District sources said the Philadelphia School Reform Commission decided to stop doing business with all entities connected to Gardiner, O'Shea and their families after investigators for the district and the school uncovered evidence of fiscal wrongdoing. The district has provided information from its probe to federal authorities.

The Philadelphia Academy Services contract expired June 30.

The district has had annual contracts with the nonprofit since shortly after Gardiner founded it in 2002 to provide educational and mental-health services to district students. That August, the SRC awarded the nonprofit a contract for up to $825,000 to provide therapeutic support for about 50 district students with severe emotional and behavior problems.

Albert S. Dandridge 3d, Gardiner's attorney, declined to comment yesterday.

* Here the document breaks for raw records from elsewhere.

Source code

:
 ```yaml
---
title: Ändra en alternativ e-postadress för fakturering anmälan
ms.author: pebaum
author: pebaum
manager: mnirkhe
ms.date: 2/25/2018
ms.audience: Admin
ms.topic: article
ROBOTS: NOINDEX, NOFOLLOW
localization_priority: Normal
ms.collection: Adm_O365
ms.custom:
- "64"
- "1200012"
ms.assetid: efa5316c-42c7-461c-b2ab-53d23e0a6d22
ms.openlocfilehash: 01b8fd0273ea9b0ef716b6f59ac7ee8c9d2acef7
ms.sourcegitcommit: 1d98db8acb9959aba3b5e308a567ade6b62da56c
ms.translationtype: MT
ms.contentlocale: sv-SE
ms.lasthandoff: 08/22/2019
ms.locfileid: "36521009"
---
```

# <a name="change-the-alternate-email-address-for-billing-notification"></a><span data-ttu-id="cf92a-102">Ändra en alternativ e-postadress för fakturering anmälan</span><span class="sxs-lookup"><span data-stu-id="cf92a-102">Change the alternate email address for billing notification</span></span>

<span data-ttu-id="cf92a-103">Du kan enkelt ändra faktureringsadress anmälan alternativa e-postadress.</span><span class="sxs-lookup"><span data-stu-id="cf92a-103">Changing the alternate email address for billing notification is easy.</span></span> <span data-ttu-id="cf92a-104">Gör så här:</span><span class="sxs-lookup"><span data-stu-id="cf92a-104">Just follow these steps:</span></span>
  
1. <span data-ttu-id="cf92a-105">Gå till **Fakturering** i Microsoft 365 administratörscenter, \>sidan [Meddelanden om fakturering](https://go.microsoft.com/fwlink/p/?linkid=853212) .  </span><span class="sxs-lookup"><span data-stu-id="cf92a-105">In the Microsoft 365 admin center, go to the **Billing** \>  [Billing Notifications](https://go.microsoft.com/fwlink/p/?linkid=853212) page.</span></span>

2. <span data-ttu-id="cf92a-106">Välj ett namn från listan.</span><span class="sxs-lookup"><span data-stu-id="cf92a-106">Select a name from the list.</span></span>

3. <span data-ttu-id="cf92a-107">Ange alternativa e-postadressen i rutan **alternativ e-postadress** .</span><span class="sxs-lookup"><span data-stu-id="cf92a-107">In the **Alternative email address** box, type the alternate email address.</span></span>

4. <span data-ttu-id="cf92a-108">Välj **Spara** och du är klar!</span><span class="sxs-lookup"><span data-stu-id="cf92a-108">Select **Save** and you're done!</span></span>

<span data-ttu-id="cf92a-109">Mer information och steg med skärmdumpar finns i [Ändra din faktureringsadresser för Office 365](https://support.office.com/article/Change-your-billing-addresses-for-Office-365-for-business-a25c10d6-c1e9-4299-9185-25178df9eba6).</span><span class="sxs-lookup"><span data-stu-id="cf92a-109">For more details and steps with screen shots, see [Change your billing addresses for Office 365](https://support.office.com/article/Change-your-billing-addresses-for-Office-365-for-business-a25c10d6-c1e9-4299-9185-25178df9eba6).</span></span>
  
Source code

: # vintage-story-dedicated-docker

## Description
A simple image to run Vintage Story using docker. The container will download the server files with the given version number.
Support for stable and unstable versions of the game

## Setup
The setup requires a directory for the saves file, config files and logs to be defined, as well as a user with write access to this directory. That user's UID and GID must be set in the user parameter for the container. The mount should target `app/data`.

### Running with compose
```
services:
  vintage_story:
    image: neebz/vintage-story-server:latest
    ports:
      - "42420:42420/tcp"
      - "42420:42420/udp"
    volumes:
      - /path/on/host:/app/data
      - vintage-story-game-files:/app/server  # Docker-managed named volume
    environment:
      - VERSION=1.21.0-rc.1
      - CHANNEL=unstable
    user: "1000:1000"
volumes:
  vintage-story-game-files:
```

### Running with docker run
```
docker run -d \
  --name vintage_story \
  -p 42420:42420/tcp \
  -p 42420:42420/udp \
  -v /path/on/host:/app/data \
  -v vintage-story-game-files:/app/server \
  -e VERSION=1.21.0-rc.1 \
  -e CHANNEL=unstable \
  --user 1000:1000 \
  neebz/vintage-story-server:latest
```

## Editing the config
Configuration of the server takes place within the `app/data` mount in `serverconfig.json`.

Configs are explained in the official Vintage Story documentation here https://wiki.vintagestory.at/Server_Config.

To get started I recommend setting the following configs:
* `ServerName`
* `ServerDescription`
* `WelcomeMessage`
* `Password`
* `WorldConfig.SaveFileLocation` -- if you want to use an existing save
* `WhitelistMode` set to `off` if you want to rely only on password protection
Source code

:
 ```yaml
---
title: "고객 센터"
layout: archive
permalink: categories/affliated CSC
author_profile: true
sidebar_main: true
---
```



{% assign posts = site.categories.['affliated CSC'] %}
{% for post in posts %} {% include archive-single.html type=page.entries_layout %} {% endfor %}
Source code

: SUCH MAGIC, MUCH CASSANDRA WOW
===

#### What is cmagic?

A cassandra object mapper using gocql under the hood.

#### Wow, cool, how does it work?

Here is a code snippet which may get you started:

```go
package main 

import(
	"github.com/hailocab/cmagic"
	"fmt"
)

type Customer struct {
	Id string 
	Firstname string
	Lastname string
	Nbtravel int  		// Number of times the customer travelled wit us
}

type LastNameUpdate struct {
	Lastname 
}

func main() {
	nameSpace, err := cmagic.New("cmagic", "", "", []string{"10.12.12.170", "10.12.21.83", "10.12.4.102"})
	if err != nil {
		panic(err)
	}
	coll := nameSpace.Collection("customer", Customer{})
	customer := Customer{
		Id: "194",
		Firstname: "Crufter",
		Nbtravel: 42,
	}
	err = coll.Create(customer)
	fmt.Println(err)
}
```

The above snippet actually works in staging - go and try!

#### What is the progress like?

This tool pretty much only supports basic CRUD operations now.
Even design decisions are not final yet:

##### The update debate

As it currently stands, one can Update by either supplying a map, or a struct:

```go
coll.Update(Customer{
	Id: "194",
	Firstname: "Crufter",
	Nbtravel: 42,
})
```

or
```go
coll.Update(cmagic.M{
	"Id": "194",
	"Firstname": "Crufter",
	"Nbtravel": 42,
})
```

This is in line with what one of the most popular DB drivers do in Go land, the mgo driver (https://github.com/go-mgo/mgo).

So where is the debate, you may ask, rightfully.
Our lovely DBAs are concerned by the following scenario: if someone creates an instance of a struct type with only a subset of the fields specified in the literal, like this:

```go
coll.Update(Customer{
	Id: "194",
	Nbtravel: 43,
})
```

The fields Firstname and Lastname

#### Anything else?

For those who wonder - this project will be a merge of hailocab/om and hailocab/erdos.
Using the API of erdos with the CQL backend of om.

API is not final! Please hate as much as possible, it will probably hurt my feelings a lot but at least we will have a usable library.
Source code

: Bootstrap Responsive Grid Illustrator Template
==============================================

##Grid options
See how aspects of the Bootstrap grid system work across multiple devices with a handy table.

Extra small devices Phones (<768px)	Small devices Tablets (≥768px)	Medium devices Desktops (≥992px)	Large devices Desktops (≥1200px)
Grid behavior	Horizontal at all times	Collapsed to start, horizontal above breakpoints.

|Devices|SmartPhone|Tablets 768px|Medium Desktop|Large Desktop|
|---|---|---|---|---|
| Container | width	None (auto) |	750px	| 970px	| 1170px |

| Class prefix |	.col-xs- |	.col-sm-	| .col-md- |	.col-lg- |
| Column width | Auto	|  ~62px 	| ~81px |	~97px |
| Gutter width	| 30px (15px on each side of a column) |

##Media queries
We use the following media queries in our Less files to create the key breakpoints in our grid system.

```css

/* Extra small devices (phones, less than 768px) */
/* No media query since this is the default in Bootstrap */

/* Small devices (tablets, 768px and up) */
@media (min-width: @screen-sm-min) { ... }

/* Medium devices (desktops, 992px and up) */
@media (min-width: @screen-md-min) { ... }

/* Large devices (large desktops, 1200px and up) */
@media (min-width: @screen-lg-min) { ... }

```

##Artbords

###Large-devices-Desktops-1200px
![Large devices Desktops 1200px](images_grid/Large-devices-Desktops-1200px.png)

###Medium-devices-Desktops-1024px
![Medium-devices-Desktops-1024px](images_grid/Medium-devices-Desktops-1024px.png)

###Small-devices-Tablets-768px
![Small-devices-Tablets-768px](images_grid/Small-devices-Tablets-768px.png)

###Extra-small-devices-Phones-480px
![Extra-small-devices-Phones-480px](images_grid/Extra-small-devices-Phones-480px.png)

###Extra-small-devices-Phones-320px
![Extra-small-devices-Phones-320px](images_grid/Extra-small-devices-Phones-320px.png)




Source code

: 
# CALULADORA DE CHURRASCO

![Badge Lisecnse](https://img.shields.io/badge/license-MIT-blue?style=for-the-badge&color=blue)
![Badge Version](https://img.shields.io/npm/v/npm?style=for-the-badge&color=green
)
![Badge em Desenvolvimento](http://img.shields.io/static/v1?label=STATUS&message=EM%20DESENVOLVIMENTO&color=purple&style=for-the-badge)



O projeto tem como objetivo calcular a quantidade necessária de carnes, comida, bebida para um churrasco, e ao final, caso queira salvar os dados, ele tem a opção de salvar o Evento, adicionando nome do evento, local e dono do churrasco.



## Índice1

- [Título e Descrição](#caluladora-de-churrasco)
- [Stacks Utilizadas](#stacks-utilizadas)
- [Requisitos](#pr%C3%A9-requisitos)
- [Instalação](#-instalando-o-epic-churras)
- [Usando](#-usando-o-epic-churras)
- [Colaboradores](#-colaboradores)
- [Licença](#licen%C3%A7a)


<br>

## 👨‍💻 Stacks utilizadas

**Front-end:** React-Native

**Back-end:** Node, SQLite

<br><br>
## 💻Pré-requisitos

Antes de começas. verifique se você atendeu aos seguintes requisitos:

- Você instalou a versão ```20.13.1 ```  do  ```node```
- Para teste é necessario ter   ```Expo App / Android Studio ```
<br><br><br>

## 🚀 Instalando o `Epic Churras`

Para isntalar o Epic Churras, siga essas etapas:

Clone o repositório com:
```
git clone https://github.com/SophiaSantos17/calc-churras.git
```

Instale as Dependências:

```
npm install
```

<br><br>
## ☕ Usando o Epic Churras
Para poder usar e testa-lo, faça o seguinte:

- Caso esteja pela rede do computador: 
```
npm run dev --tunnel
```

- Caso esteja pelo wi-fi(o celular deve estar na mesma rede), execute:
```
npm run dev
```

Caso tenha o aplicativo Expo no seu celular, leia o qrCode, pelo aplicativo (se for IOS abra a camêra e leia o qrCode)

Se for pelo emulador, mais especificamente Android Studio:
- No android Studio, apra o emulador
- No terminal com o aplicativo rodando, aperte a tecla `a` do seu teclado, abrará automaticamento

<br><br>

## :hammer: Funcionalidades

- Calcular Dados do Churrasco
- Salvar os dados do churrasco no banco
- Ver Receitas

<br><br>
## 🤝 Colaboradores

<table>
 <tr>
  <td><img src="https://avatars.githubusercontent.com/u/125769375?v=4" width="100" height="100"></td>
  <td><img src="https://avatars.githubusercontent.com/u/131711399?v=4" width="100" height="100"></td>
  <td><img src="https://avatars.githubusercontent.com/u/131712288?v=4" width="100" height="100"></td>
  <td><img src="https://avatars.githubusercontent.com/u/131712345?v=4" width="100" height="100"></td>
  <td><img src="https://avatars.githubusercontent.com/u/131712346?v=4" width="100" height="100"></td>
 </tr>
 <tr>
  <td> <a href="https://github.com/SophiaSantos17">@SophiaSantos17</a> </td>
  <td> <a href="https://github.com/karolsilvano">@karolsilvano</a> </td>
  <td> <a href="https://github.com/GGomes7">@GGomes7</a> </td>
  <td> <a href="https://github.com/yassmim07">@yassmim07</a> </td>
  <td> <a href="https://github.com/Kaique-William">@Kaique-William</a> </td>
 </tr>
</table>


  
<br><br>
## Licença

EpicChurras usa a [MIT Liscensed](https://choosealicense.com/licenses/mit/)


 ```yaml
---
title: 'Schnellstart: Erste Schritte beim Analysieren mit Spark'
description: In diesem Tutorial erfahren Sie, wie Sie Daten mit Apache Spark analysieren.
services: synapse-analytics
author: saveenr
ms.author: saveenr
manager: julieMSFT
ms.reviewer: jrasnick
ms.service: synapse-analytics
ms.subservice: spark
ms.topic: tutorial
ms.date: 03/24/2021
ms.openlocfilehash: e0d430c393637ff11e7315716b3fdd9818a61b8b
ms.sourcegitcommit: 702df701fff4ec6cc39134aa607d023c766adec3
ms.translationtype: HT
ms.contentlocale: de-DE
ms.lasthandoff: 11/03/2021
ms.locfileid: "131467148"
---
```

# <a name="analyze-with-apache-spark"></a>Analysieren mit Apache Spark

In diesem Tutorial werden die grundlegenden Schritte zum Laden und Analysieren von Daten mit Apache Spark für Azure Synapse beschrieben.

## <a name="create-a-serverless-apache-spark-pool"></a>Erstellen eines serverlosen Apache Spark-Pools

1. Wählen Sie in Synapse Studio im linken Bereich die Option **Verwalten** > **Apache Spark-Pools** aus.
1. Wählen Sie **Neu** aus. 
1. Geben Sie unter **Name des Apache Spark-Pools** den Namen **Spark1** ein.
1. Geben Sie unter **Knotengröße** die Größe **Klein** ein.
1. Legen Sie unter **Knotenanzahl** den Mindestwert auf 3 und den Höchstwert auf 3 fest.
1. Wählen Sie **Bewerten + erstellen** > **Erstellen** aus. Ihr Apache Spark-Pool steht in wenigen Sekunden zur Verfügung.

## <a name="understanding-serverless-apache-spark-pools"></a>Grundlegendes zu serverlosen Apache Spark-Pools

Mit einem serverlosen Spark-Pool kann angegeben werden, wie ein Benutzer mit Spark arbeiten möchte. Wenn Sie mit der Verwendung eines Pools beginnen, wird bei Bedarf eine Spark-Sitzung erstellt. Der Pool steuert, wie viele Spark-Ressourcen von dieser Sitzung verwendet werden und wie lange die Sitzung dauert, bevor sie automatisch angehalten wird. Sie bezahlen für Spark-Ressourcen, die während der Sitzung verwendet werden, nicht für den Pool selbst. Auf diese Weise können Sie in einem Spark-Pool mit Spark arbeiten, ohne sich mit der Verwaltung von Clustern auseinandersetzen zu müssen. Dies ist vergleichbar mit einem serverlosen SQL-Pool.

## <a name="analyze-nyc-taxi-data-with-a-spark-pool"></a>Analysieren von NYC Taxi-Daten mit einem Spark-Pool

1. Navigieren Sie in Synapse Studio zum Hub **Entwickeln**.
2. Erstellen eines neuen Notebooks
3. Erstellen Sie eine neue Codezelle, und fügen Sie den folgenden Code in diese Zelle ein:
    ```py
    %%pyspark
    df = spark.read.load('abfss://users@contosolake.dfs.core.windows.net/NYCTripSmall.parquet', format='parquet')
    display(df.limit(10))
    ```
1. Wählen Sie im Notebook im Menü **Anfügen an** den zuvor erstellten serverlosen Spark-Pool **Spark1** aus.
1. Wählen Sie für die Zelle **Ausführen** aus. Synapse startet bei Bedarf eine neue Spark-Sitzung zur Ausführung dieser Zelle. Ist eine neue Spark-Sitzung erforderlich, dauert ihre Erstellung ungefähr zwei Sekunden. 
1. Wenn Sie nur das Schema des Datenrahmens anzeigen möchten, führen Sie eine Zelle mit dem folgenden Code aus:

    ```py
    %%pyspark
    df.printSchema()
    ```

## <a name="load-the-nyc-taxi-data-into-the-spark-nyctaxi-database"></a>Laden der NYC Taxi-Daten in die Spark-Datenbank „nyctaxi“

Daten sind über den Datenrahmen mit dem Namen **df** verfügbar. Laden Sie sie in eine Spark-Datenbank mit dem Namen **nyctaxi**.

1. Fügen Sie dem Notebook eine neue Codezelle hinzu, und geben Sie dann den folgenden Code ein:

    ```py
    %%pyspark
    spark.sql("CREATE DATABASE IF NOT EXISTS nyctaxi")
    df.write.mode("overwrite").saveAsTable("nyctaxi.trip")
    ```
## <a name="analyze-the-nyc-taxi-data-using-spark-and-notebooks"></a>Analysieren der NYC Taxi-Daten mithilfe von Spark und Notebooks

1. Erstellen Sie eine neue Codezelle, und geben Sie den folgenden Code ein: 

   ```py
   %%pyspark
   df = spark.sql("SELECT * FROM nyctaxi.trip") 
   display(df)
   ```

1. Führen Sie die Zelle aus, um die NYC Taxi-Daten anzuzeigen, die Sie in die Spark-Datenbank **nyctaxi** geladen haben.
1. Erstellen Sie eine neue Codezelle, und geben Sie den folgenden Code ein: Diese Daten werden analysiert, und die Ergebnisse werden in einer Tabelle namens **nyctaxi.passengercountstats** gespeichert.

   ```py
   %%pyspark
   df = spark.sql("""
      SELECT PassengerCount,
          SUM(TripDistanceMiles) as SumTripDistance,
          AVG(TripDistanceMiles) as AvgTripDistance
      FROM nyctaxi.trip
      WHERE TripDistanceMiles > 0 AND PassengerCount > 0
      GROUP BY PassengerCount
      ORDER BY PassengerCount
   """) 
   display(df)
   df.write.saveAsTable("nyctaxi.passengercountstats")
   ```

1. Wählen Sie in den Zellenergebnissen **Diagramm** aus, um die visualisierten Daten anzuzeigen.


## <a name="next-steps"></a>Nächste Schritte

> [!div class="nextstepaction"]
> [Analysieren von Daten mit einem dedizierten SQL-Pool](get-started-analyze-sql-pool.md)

The district's formal notification about the contract's nonrenewal was sent one week after lawyers from Ballard Spahr Andrews & Ingersoll L.L.P released a report saying their internal probe of the charter found "substantial evidence of wrongdoing" by Gardiner, a former public school principal who founded the popular charter in Northeast Philadelphia, and O'Shea, a former police officer who replaced Gardiner as chief executive officer in 2007.

As The Inquirer reported in April, a web of charter and business entities enabled Gardiner and O'Shea to earn more than most school superintendents in the region.